There are many reasons for a young man or woman to attend the United States Military Academy.

Rugby is not one of them.

But Waterville native Olivia Lopes discovered rugby before beginning her classes as a freshman.

“We have this thing called campus athletics during our summer training at West Point,” Lopes said. “You can basically try any sport you want.”

Lopes’ father is a colonel in the Army National Guard, and she says she was pretty much sold on West Point after spending a week there before her junior year at Waterville Senior High School. She’s studying life sciences, with the intention of going pre-med.

At Waterville, Lopes played field hockey and was also one of the top tennis players in the state.

“I was a tennis player for a really long time,” she said. “You don’t get the same team atmosphere on a tennis team. (With rugby) it’s a wonderful team to play on, and I just like that aspect of it.”

Lopes admits it’s a little tougher when her friends who haven’t seen a rugby match ask her about the sport.

“People do ask, and it’s not something that can be easily explained without seeing it,” Lopes said. “Some people try to compare it to football. It’s kind of like football, but the ball is never out of play.”

There are 40 players listed on the roster on the official Army sports website. Lopes said she is on the “B” team, which will only have games if the other team has enough players. Otherwise, there’s not often a call to action for a substitute.

“The starting 15 play, and unless they get hurt, they won’t get taken off the field,” Lopes said.

Still, Lopes has played enough to know what that feels like the next morning.

“You come out of games, and you don’t really feel it right away,” Lopes said. “But when the adrenaline wears off, you’re like, ‘Wow, I have bruises everywhere!’ The day after a game is very rough, because you do get quite beat up.”

Army plays Quinnipiac at noon, Friday in the “Sweet Sixteen” of the American Collegiate Rugby Association tournament. Lopes would like to stick with rugby in the coming years.

“I’m sure I’ll still play tennis occasionally, but the tennis team (here) is very, very competitive,” Lopes said. “Honestly, I think rugby is where I’ll be for a while. It’s a huge transition, but I really enjoy it. It’s a good choice.”

• • •

The University of Maine at Augusta women play 13 basketball games before their holiday break. The first two were this weekend, as the Moose defeated Bristol Community College, 81-55, and Quinsigamond Community College, 59-32.

“I think we’re off to a good start,” UMA coach Jennifer Laney said. “We were missing a couple starters. It was the first time they played together, and they were cohesive.”

Richmond graduate Jamie Plummer was ill and came off the bench both games, but still averaged 13 points and 8.5 rebounds. Freshman Kori Coro, a Forest Hills grad who was also projected as a starter, sat out both games with a knee injury.

“Both of them should be back by next week,” Laney said.

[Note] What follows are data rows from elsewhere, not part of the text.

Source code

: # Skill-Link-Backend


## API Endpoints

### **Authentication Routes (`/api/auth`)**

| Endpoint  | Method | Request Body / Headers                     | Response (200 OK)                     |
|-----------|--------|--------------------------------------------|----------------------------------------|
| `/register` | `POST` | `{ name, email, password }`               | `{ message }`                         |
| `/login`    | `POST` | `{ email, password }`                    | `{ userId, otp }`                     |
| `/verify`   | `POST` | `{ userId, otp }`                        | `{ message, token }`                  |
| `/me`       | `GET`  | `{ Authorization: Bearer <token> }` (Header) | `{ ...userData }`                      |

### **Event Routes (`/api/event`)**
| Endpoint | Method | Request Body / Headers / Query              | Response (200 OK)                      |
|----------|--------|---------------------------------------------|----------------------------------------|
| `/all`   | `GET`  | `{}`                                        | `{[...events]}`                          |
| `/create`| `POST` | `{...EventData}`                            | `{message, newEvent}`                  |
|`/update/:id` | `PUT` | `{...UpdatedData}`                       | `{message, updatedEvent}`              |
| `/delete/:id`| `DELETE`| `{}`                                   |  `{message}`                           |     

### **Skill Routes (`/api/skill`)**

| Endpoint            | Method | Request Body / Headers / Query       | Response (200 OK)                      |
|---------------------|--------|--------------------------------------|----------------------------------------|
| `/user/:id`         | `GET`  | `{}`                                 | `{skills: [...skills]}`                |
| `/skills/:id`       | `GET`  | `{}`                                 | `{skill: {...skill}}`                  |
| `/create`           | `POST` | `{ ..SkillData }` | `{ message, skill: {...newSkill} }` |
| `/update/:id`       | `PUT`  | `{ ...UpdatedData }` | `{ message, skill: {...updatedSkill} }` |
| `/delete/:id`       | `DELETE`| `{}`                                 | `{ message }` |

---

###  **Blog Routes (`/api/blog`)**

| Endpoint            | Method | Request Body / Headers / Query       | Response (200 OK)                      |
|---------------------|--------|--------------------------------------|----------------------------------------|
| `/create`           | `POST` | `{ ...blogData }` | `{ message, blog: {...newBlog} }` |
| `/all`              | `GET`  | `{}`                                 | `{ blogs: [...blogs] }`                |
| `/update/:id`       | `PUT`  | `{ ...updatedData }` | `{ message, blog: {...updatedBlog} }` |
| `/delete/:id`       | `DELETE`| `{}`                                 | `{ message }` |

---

UMA finished 15-12 last season, and reached the USCAA national tournament. Laney said the Moose are smaller this year, but make up for that with their speed.

One of the shortest players on the roster is 5-foot-5 Carmen Bragg, who played all 40 minutes in both games this weekend and averaged 18 points, 5.5 rebounds, and 4.5 assists. Another freshman, Monmouth’s Kylie Kemp, is averaging 16 points, 7.5 rebounds, and 3.5 assists per game.

On Wednesday, UMA hosts Central Maine Community College, last year’s Yankee Small College Conference champions. CMCC defeated the Moose three times last season, by an average of 35.3 points. CMCC”s top scorer is Mt. Blue grad Gabby Foy, who is averaging 17.8 points per night.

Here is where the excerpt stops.